Rein praktisch zeigt sich das auch daran, dass die politischen Handlungsspielräume immer kleiner werden. Fast war ich schon versucht, unserer Angela Merkel zu wünschen, dass sie die Scherereien der krisenhaften Entwicklung jetzt auch auslöffeln muss und sich nicht nach einer anscheinend gelungenen Politik mit Ehren überhäuft zurückziehen kann. Nachdem ich erfahren habe, dass die neue Große Koalition ihre Wahlversprechen durch eine enorm hohe Schuldenaufnahme erfüllen will, beginne ich zu fürchten, dass es ihr gelingt, damit noch durch die nächsten 4 Jahre (oder bis zu vorgezogenen Neuwahlen) durchzukommen und den ganzen Schlamassel dann wieder an rosa-rote Krisenverwalter und Buh-Leute abzugeben. Vorher werden schnell noch einige „Schalter“ umgelegt: die auf starre Grundlastversorgung orientierte Energiepolitik blockiert den weiteren Ausbau der Erneuerbaren und mit dem Ende von Hartz IV werden noch brutalere Erpressungsmechanismen für die Ärmsten installiert.

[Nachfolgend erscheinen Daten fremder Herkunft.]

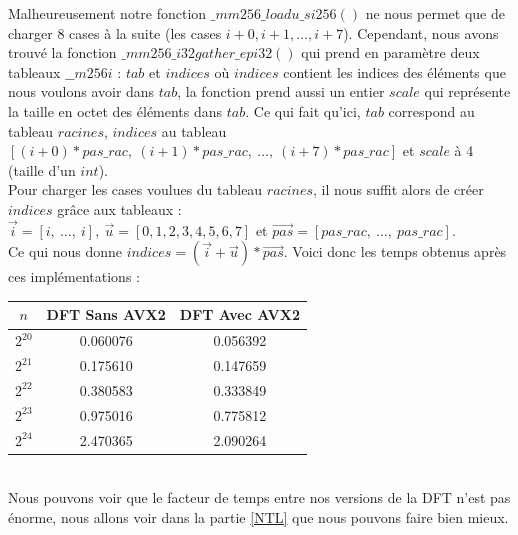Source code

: \documentclass[12pt, a4paper]{article}
\begin{document}
Malheureusement notre fonction $\_mm256\_loadu\_si256()$ ne nous permet que de charger 8 cases à la suite (les cases $i+0, i+1,\dots,i+7$).
Cependant, nous avons trouvé la fonction $\_mm256\_i32gather\_epi32()$ qui prend en paramètre deux tableaux $\_\_m256i$ : $tab$ et $indices$ où $indices$ contient les indices des éléments que nous voulons avoir dans $tab$, la fonction prend aussi un entier $scale$ qui représente la taille en octet des éléments dans $tab$. Ce qui fait qu'ici, $tab$ correspond au tableau $racines$, $indices$ au tableau $[(i+0)*pas\_rac,\ (i+1)*pas\_rac,\ \dots,\ (i+7)*pas\_rac]$ et $scale$ à 4 (taille d'un $int$).\\
\indent Pour charger les cases voulues du tableau $racines$, il nous suffit alors de créer $indices$ grâce aux tableaux : \\ $\overrightarrow{i} = [i,\ \dots,\ i],\  \overrightarrow{u} = [0, 1, 2, 3, 4, 5, 6, 7]$ et $ \overrightarrow{pas} = [pas\_rac,\ \dots,\ pas\_rac]$. \\
Ce qui nous donne $indices = (\overrightarrow{i}+\overrightarrow{u})*\overrightarrow{pas}$.
\newpage	
Voici donc les temps obtenus après ces implémentations :

\begin{center}
\begin{tabular}{||c c c||}
\hline
$n$ & DFT Sans AVX2 & DFT Avec AVX2 \\
\hline\hline
$2^{20}$ & 0.060076 & 0.056392 \\
\hline
$2^{21}$ & 0.175610 & 0.147659 \\
\hline
$2^{22}$ & 0.380583 & 0.333849 \\
\hline
$2^{23}$ & 0.975016 & 0.775812 \\
\hline
$2^{24}$ & 2.470365 & 2.090264 \\
\hline
\end{tabular}
\end{center}
{}
\ \\
\indent Nous pouvons voir que le facteur de temps entre nos versions de la DFT n'est pas énorme, nous allons voir dans la partie \ref{NTL} que nous pouvons faire bien mieux.
\end{document}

Mal sehen, wie lange die Regierenden und die Regierten noch so tun, als würden sie daran glauben, dass die gegenwärtige Krise des Kapitalismus durch einen neuen „Aufschwung“ beendet werden kann und dann wieder das „normale Leben“ beginnt. Einen „Kapitalismus mit menschlichem Antlitz“ hat es für viele Menschen lediglich in vielleicht zwei Jahrzehnten des 20. Jahrhunderts in einigen privilegierten Regionen und für einige privilegierte Klassen und Schichten gegeben. Jedoch ist es dieses schöne Bild, das immer wieder alle Hoffnungen speist – Hoffnungen, die für die Elenden dieser Erde, deren Ressourcen im Zuge der Globalisierung ersatzlos vernutzt werden, bereits so sehr zusammen brechen, dass in vielen Regionen keine politische Stabilität mehr zu erreichen ist. Hoffnungen, die am weltweit zunehmenden Hunger zerbrechen und die durch die beginnenden Kämpfe um die Ressourcen im ausgehenden Ölzeitalter konterkariert werden. Auch bei uns werden diese Hoffnungen immer brüchiger. Um nicht psychisch ganz kaputt zu gehen, tun wir meistens noch so, als würde uns wenigstens eine Zusatzversicherung vor Altersarmut schützen. Die bürgerliche Demokratie jedoch hat an Glaubwürdigkeit bereits stark verloren, wie die geringe Wahlbeteiligung zeigt. Mit der vervielfachten Staatsverschuldung und nach den Privatisierungen wichtiger Bereiche bleibt auch kaum noch Spielraum. Die Politik, von der man lange die Illusion haben konnte, sie sei unbeeinflusst oder sogar ein Regulator für die Auswüchse der kapitalistischen Wirtschaft, zeigt sich immer stärker als fundamentale Basis für die Interessen des Kapitals. Dadurch wird sie immer mehr an Anerkennung und Legitimierung verlieren.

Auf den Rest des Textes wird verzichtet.